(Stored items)

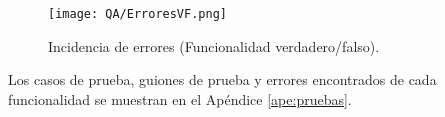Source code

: \begin{figure}[ht!]
  \centering
  \texttt{[image: QA/ErroresVF.png]}
  \caption{Incidencia de errores (Funcionalidad verdadero/falso).}
  \label{fig:ejemploerrores}
\end{figure}

Los casos de prueba, guiones de prueba y errores encontrados de cada funcionalidad se muestran en el Apéndice \ref{ape:pruebas}.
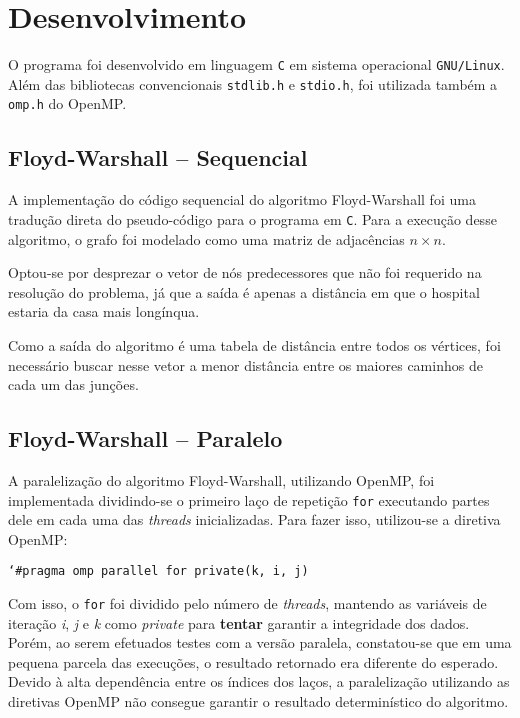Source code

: \section{Desenvolvimento}

O programa foi desenvolvido em linguagem \texttt{C} em sistema operacional \texttt{GNU/Linux}. Além das bibliotecas convencionais \texttt{stdlib.h} e \texttt{stdio.h}, foi utilizada também a \texttt{omp.h} do OpenMP.

\subsection{Floyd-Warshall -- Sequencial}

A implementação do código sequencial do algoritmo Floyd-Warshall foi uma tradução direta do pseudo-código para o programa em \texttt{C}. Para a execução desse algoritmo, o grafo foi modelado como uma matriz de adjacências $n \times n$.

Optou-se por desprezar o vetor de nós predecessores que não foi requerido na resolução do problema, já que a saída é apenas a distância em que o hospital estaria da casa mais longínqua.

Como a saída do algoritmo é uma tabela de distância entre todos os vértices, foi necessário buscar nesse vetor a menor distância entre os maiores caminhos de cada um das junções.

\subsection{Floyd-Warshall -- Paralelo \label{problema}}

A paralelização do algoritmo Floyd-Warshall, utilizando OpenMP, foi implementada dividindo-se o primeiro laço de repetição \texttt{for} executando partes dele em cada uma das \textit{threads} inicializadas. Para fazer isso, utilizou-se a diretiva OpenMP:

\texttt{\char`\#pragma omp parallel for private(k, i, j)}

Com isso, o \texttt{for} foi dividido pelo número de \textit{threads}, mantendo as variáveis de iteração \textit{i}, \textit{j} e \textit{k} como \textit{private} para \textbf{tentar} garantir a integridade dos dados. Porém, ao serem efetuados testes com a versão paralela, constatou-se que em uma pequena parcela das execuções, o resultado retornado era diferente do esperado. Devido à alta dependência entre os índices dos laços, a paralelização utilizando as diretivas OpenMP não consegue garantir o resultado determinístico do algoritmo.

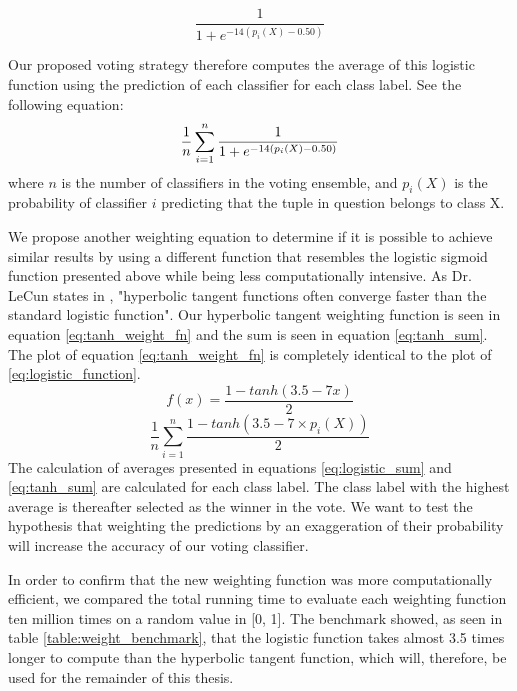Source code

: \begin{equation}
\frac{1}{1+e^{-14(p_i(X)-0.50)}}
\label{eq:logistic_function_params}
\end{equation}

Our proposed voting strategy therefore computes the average of this logistic function using the prediction of each classifier for each class label. See the following equation:
\begin{equation}
\frac{1}{n}\sum_{i=1}^{n}\frac{1}{1+e^{-14(p_i(X)-0.50)}}\\ 
    \label{eq:logistic_sum}
\end{equation}
where $n$ is the number of classifiers in the voting ensemble, and $p_i(X)$ is the probability of classifier $i$ predicting that the tuple in question belongs to class X.

We propose another weighting equation to determine if it is possible to achieve similar results by using a different function that resembles the logistic sigmoid function presented above while being less computationally intensive. As Dr. LeCun states in \citep[10]{lecun2012efficient},  "hyperbolic tangent functions often converge faster than the standard logistic function".
Our hyperbolic tangent weighting function is seen in equation \ref{eq:tanh_weight_fn} and the sum is seen in equation \ref{eq:tanh_sum}. The plot of equation \ref{eq:tanh_weight_fn} is completely identical to the plot of \ref{eq:logistic_function}.
\begin{equation}
    f(x)=\frac{1-tanh(3.5-7x)}{2}
    \label{eq:tanh_weight_fn}
\end{equation}
\begin{equation}
\frac{1}{n}\sum_{i=1}^{n} \frac{1-tanh(3.5-7\times p_i(X))}{2}
    \label{eq:tanh_sum}
\end{equation}
The calculation of averages presented in equations \ref{eq:logistic_sum} and \ref{eq:tanh_sum} are calculated for each class label. The class label with the highest average is thereafter selected as the winner in the vote. We want to test the hypothesis that weighting the predictions by an exaggeration of their probability will increase the accuracy of our voting classifier.

In order to confirm that the new weighting function was more computationally efficient, we compared the total running time to evaluate each weighting function ten million times on a random value in [0, 1]. The benchmark showed, as seen in table \ref{table:weight_benchmark}, that the logistic function takes almost 3.5 times longer to compute than the hyperbolic tangent function, which will, therefore, be used for the remainder of this thesis.

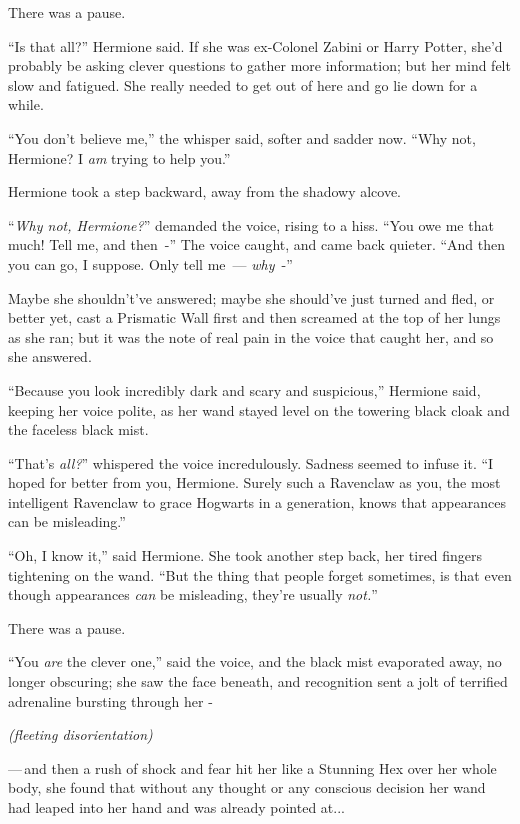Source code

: There was a pause.

``Is that all?'' Hermione said. If she was ex-Colonel Zabini or Harry Potter, she'd probably be asking clever questions to gather more information; but her mind felt slow and fatigued. She really needed to get out of here and go lie down for a while.

``You don't believe me,'' the whisper said, softer and sadder now. ``Why not, Hermione? I \emph{am} trying to help you.''

Hermione took a step backward, away from the shadowy alcove.

``\emph{Why not, Hermione?}'' demanded the voice, rising to a hiss. ``You owe me that much! Tell me, and then~-'' The voice caught, and came back quieter. ``And then you can go, I suppose. Only tell me~--- \emph{why}~-''

Maybe she shouldn't've answered; maybe she should've just turned and fled, or better yet, cast a Prismatic Wall first and then screamed at the top of her lungs as she ran; but it was the note of real pain in the voice that caught her, and so she answered.

``Because you look incredibly dark and scary and suspicious,'' Hermione said, keeping her voice polite, as her wand stayed level on the towering black cloak and the faceless black mist.

``That's \emph{all?}'' whispered the voice incredulously. Sadness seemed to infuse it. ``I hoped for better from you, Hermione. Surely such a Ravenclaw as you, the most intelligent Ravenclaw to grace Hogwarts in a generation, knows that appearances can be misleading.''

``Oh, I know it,'' said Hermione. She took another step back, her tired fingers tightening on the wand. ``But the thing that people forget sometimes, is that even though appearances \emph{can} be misleading, they're usually \emph{not.}''

There was a pause.

``You \emph{are} the clever one,'' said the voice, and the black mist evaporated away, no longer obscuring; she saw the face beneath, and recognition sent a jolt of terrified adrenaline bursting through her -

\emph{(fleeting disorientation)}

---\,and then a rush of shock and fear hit her like a Stunning Hex over her whole body, she found that without any thought or any conscious decision her wand had leaped into her hand and was already pointed at...

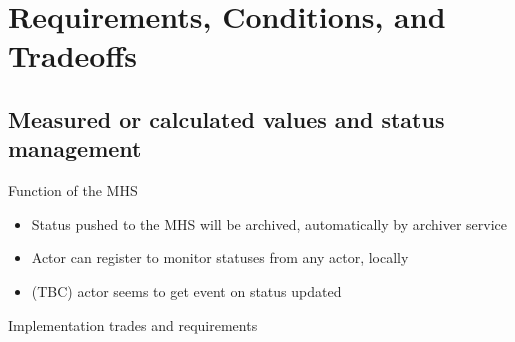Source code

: \documentclass[a4paper,notitlepage]{article}
\begin{document}
\section{Requirements, Conditions, and Tradeoffs}

\subsection{Measured or calculated values and status management}

Function of the MHS
\begin{itemize}
  \item Status pushed to the MHS will be archived, automatically by archiver service
  \item Actor can register to monitor statuses from any actor, locally
  \item (TBC) actor seems to get event on status updated
\end{itemize}

Implementation trades and requirements
\end{document}
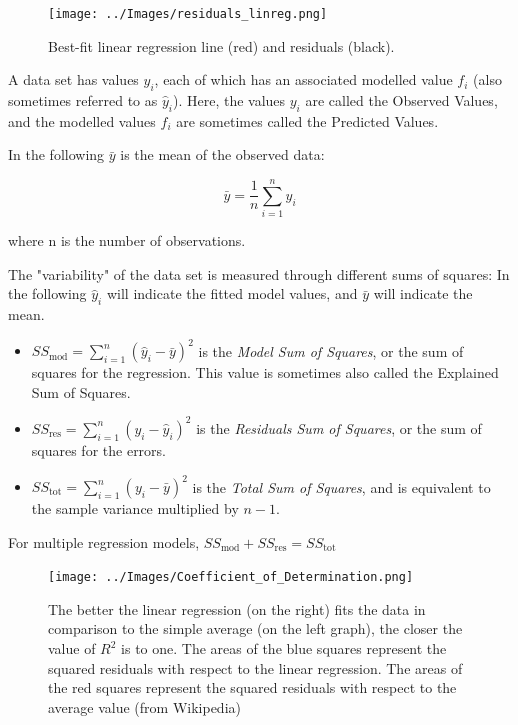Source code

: \begin{figure}
  \centering
  \texttt{[image: ../Images/residuals\_linreg.png]}\\
  \caption{Best-fit linear regression line (red) and residuals (black). }\label{fig:residuals}
\end{figure}

A data set has values $y_i$, each of which has an associated modelled value $f_i$ (also sometimes referred to as $\hat{y}_i$). Here, the values $y_i$ are called the Observed Values, and the modelled values $f_i$ are sometimes called the Predicted Values.

In the following $\bar{y}$ is the mean of the observed data:

\begin{equation}
  \bar{y}=\frac{1}{n}\sum_{i=1}^n y_i
\end{equation}

where n is the number of observations.

The "variability" of the data set is measured through different sums of squares:
In the following $\hat{y}_i$ will indicate the fitted model values, and $\bar{y}$ will indicate the mean.

\begin{itemize}
  \item $SS_\text{mod} = \sum_{i=1}^n (\hat{y}_i-\bar{y})^2$ is the \emph{Model Sum of Squares}, or the sum of squares for the regression. This value is sometimes also called the Explained Sum of Squares.
  \item $SS_\text{res} = \sum_{i=1}^n (y_i-\hat{y}_i)^2$ is the \emph{Residuals Sum of Squares}, or the sum of squares for the errors.
  \item $SS_\text{tot} = \sum_{i=1}^n (y_i-\bar{y})^2$ is the \emph{Total Sum of Squares}, and is equivalent to the sample variance multiplied by $n-1$.
\end{itemize}

For multiple regression models, $SS_\text{mod} + SS_\text{res} = SS_\text{tot}$

\begin{figure}
  \centering
  \texttt{[image: ../Images/Coefficient\_of\_Determination.png]}\\
  \caption{The better the linear regression (on the right) fits the data in comparison to the simple average (on the left graph), the closer the value of $R^2$ is to one. The areas of the blue squares represent the squared residuals with respect to the linear regression. The areas of the red squares represent the squared residuals with respect to the average value (from Wikipedia)}\label{fig:CoefDetermination}
\end{figure}


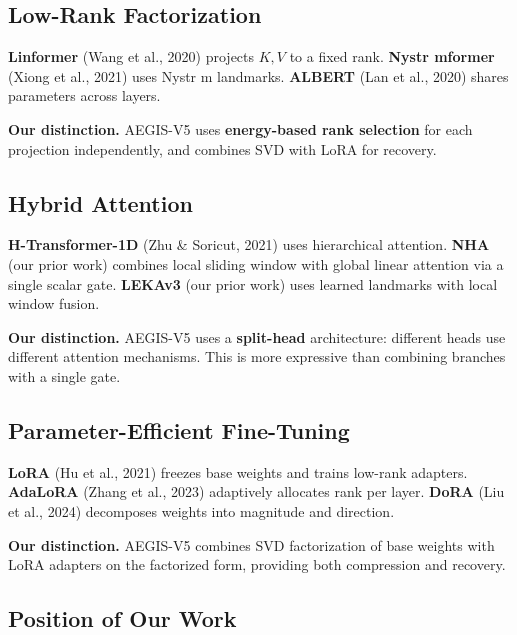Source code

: \subsection{Low-Rank Factorization}

\textbf{Linformer} (Wang et al., 2020) projects $K, V$ to a fixed rank. 
\textbf{Nystr mformer} (Xiong et al., 2021) uses Nystr m landmarks. \textbf{ALBERT} 
(Lan et al., 2020) shares parameters across layers.

\textbf{Our distinction.} AEGIS-V5 uses \textbf{energy-based rank selection} for each 
projection independently, and combines SVD with LoRA for recovery.

\subsection{Hybrid Attention}

\textbf{H-Transformer-1D} (Zhu \& Soricut, 2021) uses hierarchical attention. 
\textbf{NHA} (our prior work) combines local sliding window with global linear 
attention via a single scalar gate. \textbf{LEKAv3} (our prior work) uses 
learned landmarks with local window fusion.

\textbf{Our distinction.} AEGIS-V5 uses a \textbf{split-head} architecture: different 
heads use different attention mechanisms. This is more expressive than 
combining branches with a single gate.

\subsection{Parameter-Efficient Fine-Tuning}

\textbf{LoRA} (Hu et al., 2021) freezes base weights and trains low-rank 
adapters. \textbf{AdaLoRA} (Zhang et al., 2023) adaptively allocates rank per 
layer. \textbf{DoRA} (Liu et al., 2024) decomposes weights into magnitude and 
direction.

\textbf{Our distinction.} AEGIS-V5 combines SVD factorization of base weights 
with LoRA adapters on the factorized form, providing both compression and 
recovery.

\subsection{Position of Our Work}

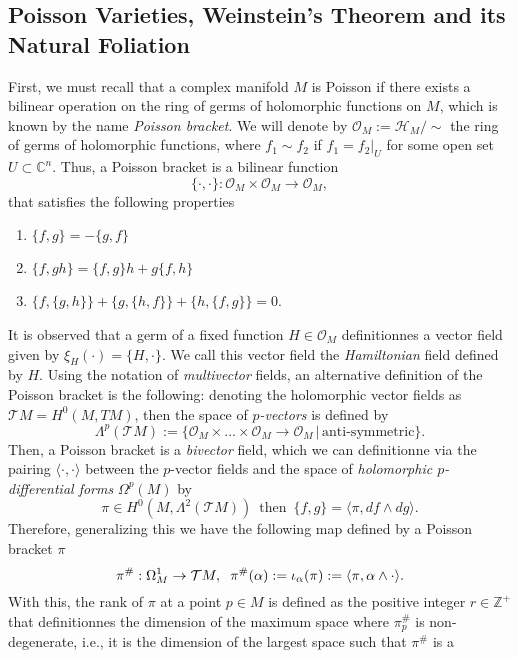 \documentclass[12pt,twoside,a4paper]{report}
\newcommand{\zah}{\ensuremath{ \mathbb Z }}
\newcommand{\con}{\ensuremath{\mathbb{C}^n}}
\newcommand{\om}{\ensuremath{\Omega}}
\newcommand{\osheaf}{\ensuremath{\mathcal O }}
\begin{document}
\subsection{Poisson Varieties, Weinstein's Theorem and its Natural Foliation}
\noindent First, we must recall that a complex manifold $M$ is Poisson if there exists a bilinear operation on the ring of germs of
holomorphic functions on $M$, which is known by the name \emph{Poisson bracket}.
We will denote by $\osheaf_M:=\mathcal{H}_M/\sim$ the ring of germs of holomorphic functions, where $f_1\sim f_2$ if
$f_1=f_2|_U$ for some open set $U\subset\con$. Thus, a Poisson bracket is a bilinear function
\[
\{\cdot,\cdot\}:\osheaf_M\times\mathcal{O}_M\rightarrow\mathcal{O}_M,
\]
that satisfies the following properties
\begin{enumerate}
\item $\{f,g\} = -\{g,f\}$
\item $\{f,gh\}=\{f,g\}h + g\{f,h\}$
\item $\{f,\{g,h\}\}+\{g,\{h,f\}\} + \{h,\{ f,g\}\}=0$.
\end{enumerate}
\noindent It is observed that a germ of a fixed function $H\in\osheaf_M$ definitionnes a vector field given by $\xi_H(\cdot)=\{H,\cdot\}$.
We call this vector field the \emph{Hamiltonian} field defined by $H$. Using the notation of \emph{multivector} fields,
an alternative definition of the Poisson bracket is the following: denoting the holomorphic vector fields as $\mathcal{T}M=H^0(M,TM)$,
then the space of \emph{$p$-vectors} is defined by
\[
        \Lambda^{p}(\mathcal{T}M):=\{\osheaf_M\times\dots\times\mathcal{O}_M\rightarrow\mathcal{O}_M\,\vert\,\text{anti-symmetric}\}.
\]
Then, a Poisson bracket is a \emph{bivector} field, which we can definitionne via the pairing $\langle\cdot,\cdot\rangle$
between the $p$-vector fields and the space of \emph{holomorphic $p$-differential forms} $\om^{p}(M)$ by
\[
        \pi\in H^0(M,\Lambda^2(\mathcal{T}M))\,\text{ then }\,\{f,g\}=\langle \pi,df\wedge dg\rangle.
\]
Therefore, generalizing this we have the following map defined by a Poisson bracket $\pi$
\[
        \pi^{\#}:\om^1_M\rightarrow\mathcal{T}M,\hspace{0.2cm}\pi^{\#}(\alpha):=\iota_{\alpha}(\pi):=\langle\pi,\alpha\wedge\cdot\rangle.
\]
\noindent With this, the rank of $\pi$ at a point $p\in M$ is defined as the positive integer $r\in \zah^{+}$ that definitionnes the dimension of the
maximum space where $\pi^{\#}_p$ is non-degenerate, i.e., it is the dimension of the largest space such that $\pi^{\#}$ is a
\end{document}
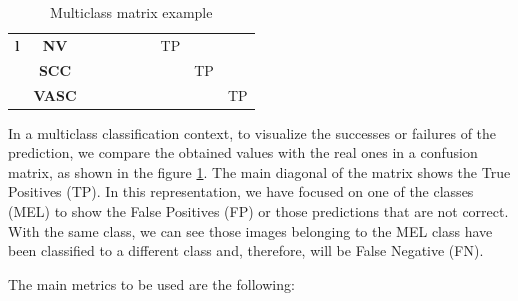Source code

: \begin{table}[ht]
\begin{tabular}{lclllccccc}
\multicolumn{1}{c|}{\textbf{l}} & \multicolumn{1}{c|}{\textbf{NV}} & \multicolumn{1}{l|}{} & \multicolumn{1}{l|}{} & \multicolumn{1}{l|}{} & \multicolumn{1}{l|}{} & \multicolumn{1}{l|}{} & \multicolumn{1}{c|}{\cellcolor[HTML]{EFEFEF}TP} & \multicolumn{1}{l|}{} & \multicolumn{1}{l|}{} \\ \cline{2-10} 
\multicolumn{1}{c|}{\textbf{}} & \multicolumn{1}{c|}{\textbf{SCC}} & \multicolumn{1}{l|}{} & \multicolumn{1}{l|}{} & \multicolumn{1}{l|}{} & \multicolumn{1}{l|}{} & \multicolumn{1}{l|}{} & \multicolumn{1}{l|}{} & \multicolumn{1}{c|}{\cellcolor[HTML]{EFEFEF}TP} & \multicolumn{1}{l|}{} \\ \cline{2-10} 
\multicolumn{1}{l|}{} & \multicolumn{1}{c|}{\textbf{VASC}} & \multicolumn{1}{l|}{} & \multicolumn{1}{l|}{} & \multicolumn{1}{l|}{} & \multicolumn{1}{l|}{} & \multicolumn{1}{l|}{} & \multicolumn{1}{l|}{} & \multicolumn{1}{l|}{} & \multicolumn{1}{c|}{\cellcolor[HTML]{EFEFEF}TP} \\ \cline{2-10} 
\end{tabular}
    \caption{Multiclass matrix example}
    \label{tbl: Multiclass_matrix}
\end{table}

In a multiclass classification context, to visualize the successes or failures of the prediction, we compare the obtained values with the real ones in a confusion matrix, as shown in the figure \ref{tbl: Multiclass_matrix}. The main diagonal of the matrix shows the True Positives (TP). In this representation, we have focused on one of the classes (MEL) to show the False Positives (FP) or those predictions that are not correct. With the same class, we can see those images belonging to the MEL class have been classified to a different class and, therefore, will be False Negative (FN).

The main metrics to be used are the following:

__PROMPT__:
Nothing but a number should be given: how many lines in the records hold the word "fixed".

__ANSWER FOR THIS EXERCISE__:
2